2004,10,24

茨による痛みを持っていますか?

(第2コリント12:1-10,エゼキエル28:20-24)


「わたしは誇らざるを得ないので,無益ではあろうが,主のまぼろしと啓示とについて語ろう.わたしはキリストにあるひとりの人を知っている.この人は十四年前に第三の天にまで引き上げられた――それが,からだのままであったか,わたしは知らない.からだを離れてであったか,それも知らない.神がご存じである.この人が――それが,からだのままであったか,からだを離れてであったか,わたしは知らない.神がご存じである――パラダイスに引き上げられ,そして口に言い表わせない,人間が語ってはならない言葉を聞いたのを,わたしは知っている.わたしはこういう人について誇ろう.しかし,わたし自身については,自分の弱さ以外には誇ることをすまい.もっとも,わたしが誇ろうとすれば,ほんとうの事を言うのだから,愚か者にはならないだろう.しかし,それはさし控えよう.わたしがすぐれた啓示を受けているので,わたしについて見たり聞いたりしている以上に、人にかいかぶられるかも知れないから、そこで、高慢にならないように、わたしの肉体に一つのとげが与えられた。
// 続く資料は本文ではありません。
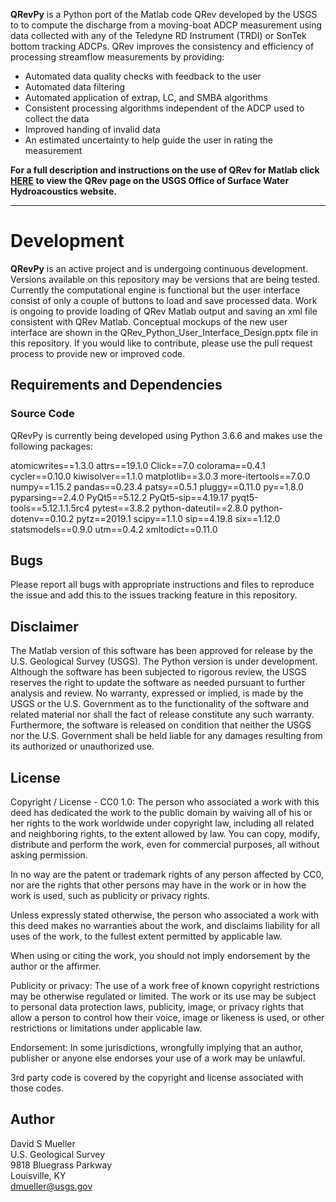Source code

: 

**QRevPy** is a Python port of the Matlab code QRev developed by the USGS to to compute the discharge from a moving-boat ADCP measurement using data collected with any of the Teledyne RD Instrument (TRDI) or SonTek bottom tracking ADCPs. QRev improves the consistency and efficiency of processing streamflow measurements by providing:

* Automated data quality checks with feedback to the user
* Automated data filtering
* Automated application of extrap, LC, and SMBA algorithms
* Consistent processing algorithms independent of the ADCP used to collect the data
* Improved handing of invalid data
* An estimated uncertainty to help guide the user in rating the measurement


**For a full description and instructions on the use of QRev for Matlab click** **[HERE](https://hydroacoustics.usgs.gov/movingboat/QRev.shtml)** **to view the QRev page on the USGS Office of Surface Water Hydroacoustics website.**

***

# Development
**QRevPy** is an active project and is undergoing continuous development. Versions available on this repository may be versions that are being tested. Currently the computational engine is functional but the user interface consist of only a couple of buttons to load and save processed data. Work is ongoing to provide loading of QRev Matlab output and saving an xml file consistent with QRev Matlab. Conceptual mockups of the new user interface are shown in the QRev_Python_User_Interface_Design.pptx file in this repository. If you would like to contribute, please use the pull request process to provide new or improved code. 

## Requirements and Dependencies
### Source Code

QRevPy is currently being developed using Python 3.6.6 and makes use the following packages:

atomicwrites==1.3.0
attrs==19.1.0
Click==7.0
colorama==0.4.1
cycler==0.10.0
kiwisolver==1.1.0
matplotlib==3.0.3
more-itertools==7.0.0
numpy==1.15.2
pandas==0.23.4
patsy==0.5.1
pluggy==0.11.0
py==1.8.0
pyparsing==2.4.0
PyQt5==5.12.2
PyQt5-sip==4.19.17
pyqt5-tools==5.12.1.1.5rc4
pytest==3.8.2
python-dateutil==2.8.0
python-dotenv==0.10.2
pytz==2019.1
scipy==1.1.0
sip==4.19.8
six==1.12.0
statsmodels==0.9.0
utm==0.4.2
xmltodict==0.11.0


## Bugs
Please report all bugs with appropriate instructions and files to reproduce the issue and add this to the issues tracking feature in this repository.

## Disclaimer
The Matlab version of this software has been approved for release by the U.S. Geological Survey (USGS). The Python version is under development. Although the software has been subjected to rigorous review, the USGS reserves the right to update the software as needed pursuant to further analysis and review. No warranty, expressed or implied, is made by the USGS or the U.S. Government as to the functionality of the software and related material nor shall the fact of release constitute any such warranty. Furthermore, the software is released on condition that neither the USGS nor the U.S. Government shall be held liable for any damages resulting from its authorized or unauthorized use.

## License

Copyright / License - CC0 1.0: The person who associated a work with this deed has dedicated the work to the public domain by waiving all of his or her rights to the work worldwide under copyright law, including all related and neighboring rights, to the extent allowed by law. You can copy, modify, distribute and perform the work, even for commercial purposes, all without asking permission. 

In no way are the patent or trademark rights of any person affected by CC0, nor are the rights that other persons may have in the work or in how the work is used, such as publicity or privacy rights.

Unless expressly stated otherwise, the person who associated a work with this deed makes no warranties about the work, and disclaims liability for all uses of the work, to the fullest extent permitted by applicable law.

When using or citing the work, you should not imply endorsement by the author or the affirmer.

Publicity or privacy: The use of a work free of known copyright restrictions may be otherwise regulated or limited. The work or its use may be subject to personal data protection laws, publicity, image, or privacy rights that allow a person to control how their voice, image or likeness is used, or other restrictions or limitations under applicable law.

Endorsement: In some jurisdictions, wrongfully implying that an author, publisher or anyone else endorses your use of a work may be unlawful.

3rd party code is covered by the copyright and license associated with those codes.

## Author
David S Mueller  
U.S. Geological Survey  
9818 Bluegrass Parkway  
Louisville, KY  
<dmueller@usgs.gov>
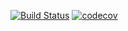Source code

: [![Build Status](https://travis-ci.org/harrinsonmb/geocurious.svg?branch=master)](https://travis-ci.org/harrinsonmb/geocurious) [![codecov](https://codecov.io/gh/harrinsonmb/geocurious-test/branch/master/graph/badge.svg?token=jQuQgJC92g)](https://codecov.io/gh/harrinsonmb/geocurious-test)
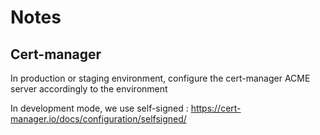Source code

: # Notes

## Cert-manager

In production or staging environment, configure the cert-manager ACME server accordingly to the environment

In development mode, we use self-signed : https://cert-manager.io/docs/configuration/selfsigned/
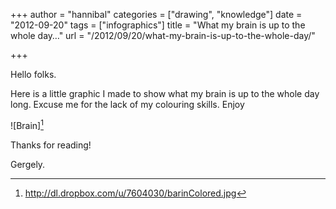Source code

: +++
author = "hannibal"
categories = ["drawing", "knowledge"]
date = "2012-09-20"
tags = ["infographics"]
title = "What my brain is up to the whole day…"
url = "/2012/09/20/what-my-brain-is-up-to-the-whole-day/"

+++

Hello folks.

Here is a little graphic I made to show what my brain is up to the whole day long. Excuse me for the lack of my colouring skills. Enjoy

![Brain][^1]

Thanks for reading!

Gergely.

[^1]: http://dl.dropbox.com/u/7604030/barinColored.jpg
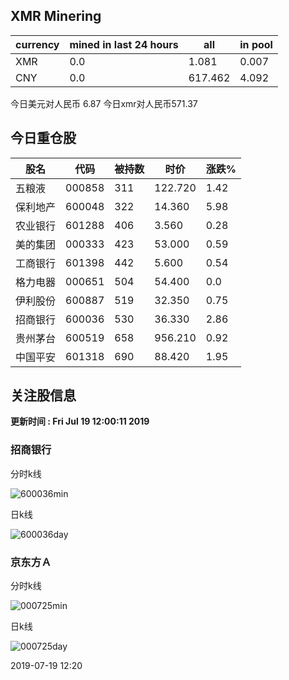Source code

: ## XMR Minering

|currency|mined in last 24 hours|all|in pool|
|---|---|---|---|
|XMR|0.0|1.081|0.007|
|CNY|0.0|617.462|4.092|

今日美元对人民币 6.87	今日xmr对人民币571.37


## 今日重仓股 

|股名|代码|被持数|时价|涨跌%|
|---|---|---|---|---|
|五粮液|000858|311|122.720|1.42|
|保利地产|600048|322|14.360|5.98|
|农业银行|601288|406|3.560|0.28|
|美的集团|000333|423|53.000|0.59|
|工商银行|601398|442|5.600|0.54|
|格力电器|000651|504|54.400|0.0|
|伊利股份|600887|519|32.350|0.75|
|招商银行|600036|530|36.330|2.86|
|贵州茅台|600519|658|956.210|0.92|
|中国平安|601318|690|88.420|1.95|

## 关注股信息
**更新时间 : Fri Jul 19 12:00:11 2019**
### 招商银行 
分时k线

![600036min](http://image.sinajs.cn/newchart/min/n/sh600036.gif)

日k线

![600036day](http://image.sinajs.cn/newchart/daily/n/sh600036.gif)

### 京东方Ａ 
分时k线

![000725min](http://image.sinajs.cn/newchart/min/n/sz000725.gif)

日k线

![000725day](http://image.sinajs.cn/newchart/daily/n/sz000725.gif)

2019-07-19 12:20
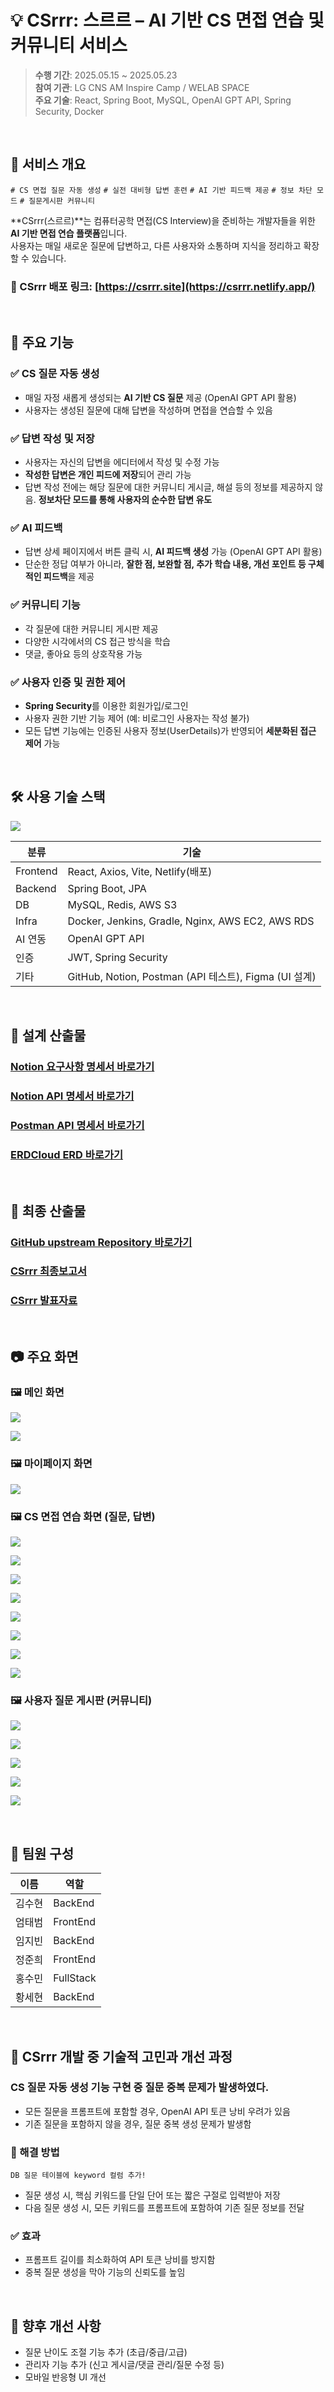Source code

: # 💡 CSrrr: 스르르 – AI 기반 CS 면접 연습 및 커뮤니티 서비스

> **수행 기간**: 2025.05.15 ~ 2025.05.23  
> **참여 기관**: LG CNS AM Inspire Camp / WELAB SPACE  
> **주요 기술**: React, Spring Boot, MySQL, OpenAI GPT API, Spring Security, Docker

<br>

## 📌 서비스 개요
`# CS 면접 질문 자동 생성`	`# 실전 대비형 답변 훈련`	`# AI 기반 피드백 제공`
`# 정보 차단 모드`	`# 질문게시판 커뮤니티`

**CSrrr(스르르)**는 컴퓨터공학 면접(CS Interview)을 준비하는 개발자들을 위한 **AI 기반 면접 연습 플랫폼**입니다.  
사용자는 매일 새로운 질문에 답변하고, 다른 사용자와 소통하며 지식을 정리하고 확장할 수 있습니다.


### 🔗 CSrrr 배포 링크: [https://csrrr.site](https://csrrr.netlify.app/)


<br>

## 🎯 주요 기능

### ✅ CS 질문 자동 생성
- 매일 자정 새롭게 생성되는 **AI 기반 CS 질문** 제공 (OpenAI GPT API 활용)
- 사용자는 생성된 질문에 대해 답변을 작성하며 면접을 연습할 수 있음

### ✅ 답변 작성 및 저장
- 사용자는 자신의 답변을 에디터에서 작성 및 수정 가능
- **작성한 답변은 개인 피드에 저장**되어 관리 가능
- 답변 작성 전에는 해당 질문에 대한 커뮤니티 게시글, 해설 등의 정보를 제공하지 않음. **정보차단 모드를 통해 사용자의 순수한 답변 유도**

### ✅ AI 피드백
- 답변 상세 페이지에서 버튼 클릭 시, **AI 피드백 생성** 가능 (OpenAI GPT API 활용)
- 단순한 정답 여부가 아니라, **잘한 점, 보완할 점, 추가 학습 내용, 개선 포인트 등 구체적인 피드백**을 제공

### ✅ 커뮤니티 기능
- 각 질문에 대한 커뮤니티 게시판 제공
- 다양한 시각에서의 CS 접근 방식을 학습
- 댓글, 좋아요 등의 상호작용 가능

### ✅ 사용자 인증 및 권한 제어
- **Spring Security**를 이용한 회원가입/로그인
- 사용자 권한 기반 기능 제어 (예: 비로그인 사용자는 작성 불가)
- 모든 답변 기능에는 인증된 사용자 정보(UserDetails)가 반영되어 **세분화된 접근 제어** 가능

<br>

## 🛠️ 사용 기술 스택

![](https://velog.velcdn.com/images/goozip2/post/5c4d3c50-0ef7-42e8-8c7d-273ad2ba3e3b/image.png)

|분류       | 기술		                                    |
|------------|-----------------------------------------------|
| Frontend   | React, Axios, Vite, Netlify(배포)				|
| Backend    | Spring Boot, JPA             				|
| DB         | MySQL, Redis, AWS S3		                     |
| Infra      | Docker, Jenkins, Gradle, Nginx, AWS EC2, AWS RDS|
| AI 연동    | OpenAI GPT API                                |
| 인증       | JWT, Spring Security                          |
| 기타       | GitHub, Notion, Postman (API 테스트), Figma (UI 설계)|


<br>

## 📄 설계 산출물
### [Notion 요구사항 명세서 바로가기](https://www.notion.so/1f52184fcc7f81d498c2d6e6058f8112?v=1f52184fcc7f817ba478000c3ac696e6)

### [Notion API 명세서 바로가기](https://www.notion.so/API-1f52184fcc7f812db082d5c7945f1920)

### [Postman API 명세서 바로가기](https://documenter.getpostman.com/view/20776466/2sB2qaigqc)

### [ERDCloud ERD 바로가기](https://www.erdcloud.com/d/WdRQBihicGFeTwKLf)

<br>

## 📄 최종 산출물
### [GitHub upstream Repository 바로가기](https://github.com/lgcnsCampMprjTeam2)

### [CSrrr 최종보고서](https://docs.google.com/document/d/1L7VkclJI56tL3-E0kj-WHc1vq-5QVGc0B5yL_IRX9F0/edit?tab=t.0#heading=h.72kf9zvlplbj)

### [CSrrr 발표자료](https://www.canva.com/design/DAGoJMdqqZo/2uJExirbJrIxFjks3GHyPg/view?utm_content=DAGoJMdqqZo&utm_campaign=designshare&utm_medium=link2&utm_source=uniquelinks&utlId=hec2817124e)

<br>

## 📷 주요 화면
### 🖼️ 메인 화면
![](https://velog.velcdn.com/images/goozip2/post/0f948718-6671-4cd4-b5a7-5994706eb64b/image.png)

![](https://velog.velcdn.com/images/goozip2/post/9cee6779-45d1-4334-8d56-91108084cc09/image.png)

### 🖼️ 마이페이지 화면
![](https://velog.velcdn.com/images/goozip2/post/9836d755-183f-472e-8379-61b48c2d6919/image.png)


### 🖼️ CS 면접 연습 화면 (질문, 답변)
![](https://velog.velcdn.com/images/goozip2/post/43dea100-03a7-480b-b1d2-81d5613efb0f/image.png)

![](https://velog.velcdn.com/images/goozip2/post/35522e7a-34d9-4c99-a669-1e86caa91c5d/image.png)

![](https://velog.velcdn.com/images/goozip2/post/c9b6bf4c-9002-49f8-a61f-028de34f5247/image.png)

![](https://velog.velcdn.com/images/goozip2/post/7c99b78c-596f-4b32-b506-832d9f442a2a/image.png)

![](https://velog.velcdn.com/images/goozip2/post/7e844f9a-6abc-4761-88aa-3e49b0ec7b2e/image.png)

![](https://velog.velcdn.com/images/goozip2/post/89641bca-0ec3-4db1-9ca0-86a788865083/image.png)

![](https://velog.velcdn.com/images/goozip2/post/9d5ee18f-f66b-4395-b3da-e6e55034280b/image.png)

![](https://velog.velcdn.com/images/goozip2/post/5d77411f-36d0-4805-bbad-5df1f7f74c09/image.png)


### 🖼️ 사용자 질문 게시판 (커뮤니티)
![](https://velog.velcdn.com/images/goozip2/post/f816aadf-b71c-428d-adb2-80052ce4c85c/image.png)

![](https://velog.velcdn.com/images/goozip2/post/6991105c-3542-4555-9d59-e76cfd7d237b/image.png)

![](https://velog.velcdn.com/images/goozip2/post/fbe9d96f-53d3-4873-a511-80273f82035a/image.png)

![](https://velog.velcdn.com/images/goozip2/post/29e05dc4-db46-4de9-ad6f-7169a120fe60/image.png)

![](https://velog.velcdn.com/images/goozip2/post/5206c594-e49a-410a-af0a-78e6bd28f06d/image.png)


<br>

## 👥 팀원 구성

| 이름 | 역할 |
|------|------|
| 김수현 | BackEnd |
| 엄태범 | FrontEnd |
| 임지빈 | BackEnd |
| 정준희 | FrontEnd |
| 홍수민 | FullStack |
| 황세현 | BackEnd |


<br>

## 🚧 CSrrr 개발 중 기술적 고민과 개선 과정

### CS 질문 자동 생성 기능 구현 중 질문 중복 문제가 발생하였다.

- 모든 질문을 프롬프트에 포함할 경우, OpenAI API 토큰 낭비 우려가 있음
- 기존 질문을 포함하지 않을 경우, 질문 중복 생성 문제가 발생함

### 🧩 해결 방법
`DB 질문 테이블에 keyword 컬럼 추가!`

- 질문 생성 시, 핵심 키워드를 단일 단어 또는 짧은 구절로 입력받아 저장
- 다음 질문 생성 시, 모든 키워드를 프롬프트에 포함하여 기존 질문 정보를 전달

### ✅ 효과
- 프롬프트 길이를 최소화하여 API 토큰 낭비를 방지함
- 중복 질문 생성을 막아 기능의 신뢰도를 높임



<br>

## 📌 향후 개선 사항
- 질문 난이도 조절 기능 추가 (초급/중급/고급)
- 관리자 기능 추가 (신고 게시글/댓글 관리/질문 수정 등)
- 모바일 반응형 UI 개선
それは、高慢にならないように、わたしを打つサタンの使いなのである。このことについて、わたしは、彼を離れ去らせて下さるようにと、三度も主に祈った。ところが、主が言われた。「わたしの恵みはあなたに対して十分である。わたしの力は弱いところに完全にあらわれる。」それだから、キリストの力がわたしに宿るように、むしろ、喜んで自分の弱さを誇ろう。だから、わたしは、キリストのためならば、弱さと、屈辱と、危機と、迫害と、行き詰まりとに甘んじよう。なぜなら、わたしが弱い時にこそ、わたしは強いからである.」

「主の言葉がわたしに臨んだ,「人の子よ,あなたの顔をシドンに向け,これに向かって預言して,言え.主なる神はこう言われる,シドンよ,見よ,わたしはあなたの敵となる,わたしはあなたのうちで栄えをあらわす.わたしがシドンのうちにさばきをおこない,そのうちにわたしの聖なることをあらわす時,彼らはわたしが主であることを知る.わたしは疫病をこれに送り,そのちまたに流血を送る.その四方からこれに臨むつるぎによって殺される者がその中に倒れる時,彼らはわたしが主であることを知る.イスラエルの家には,もはや刺すいばらはなく,これを卑しめたその周囲の人々のうちには,苦しめるとげもなくなる.こうして彼らはわたしが主であることを知るようになる.」

 とげに刺されると、一瞬ドキッとするほどの痛さを感じます。栗を拾いに行ったことがありますか?イガの中の栗の実を取り出すのは容易なことではありません。少し手許が狂うと栗のイガに刺されます。栗のイガは、それほど丈夫ではありませんが、刺されると痛いし、もしとげが体の一部分に刺ささったまま残ってしまうと、取り出すのも容易ではありません。このような小さなとげに刺されても痛いのに、より大きな茨に刺されたら、どんなに痛いでしょうか?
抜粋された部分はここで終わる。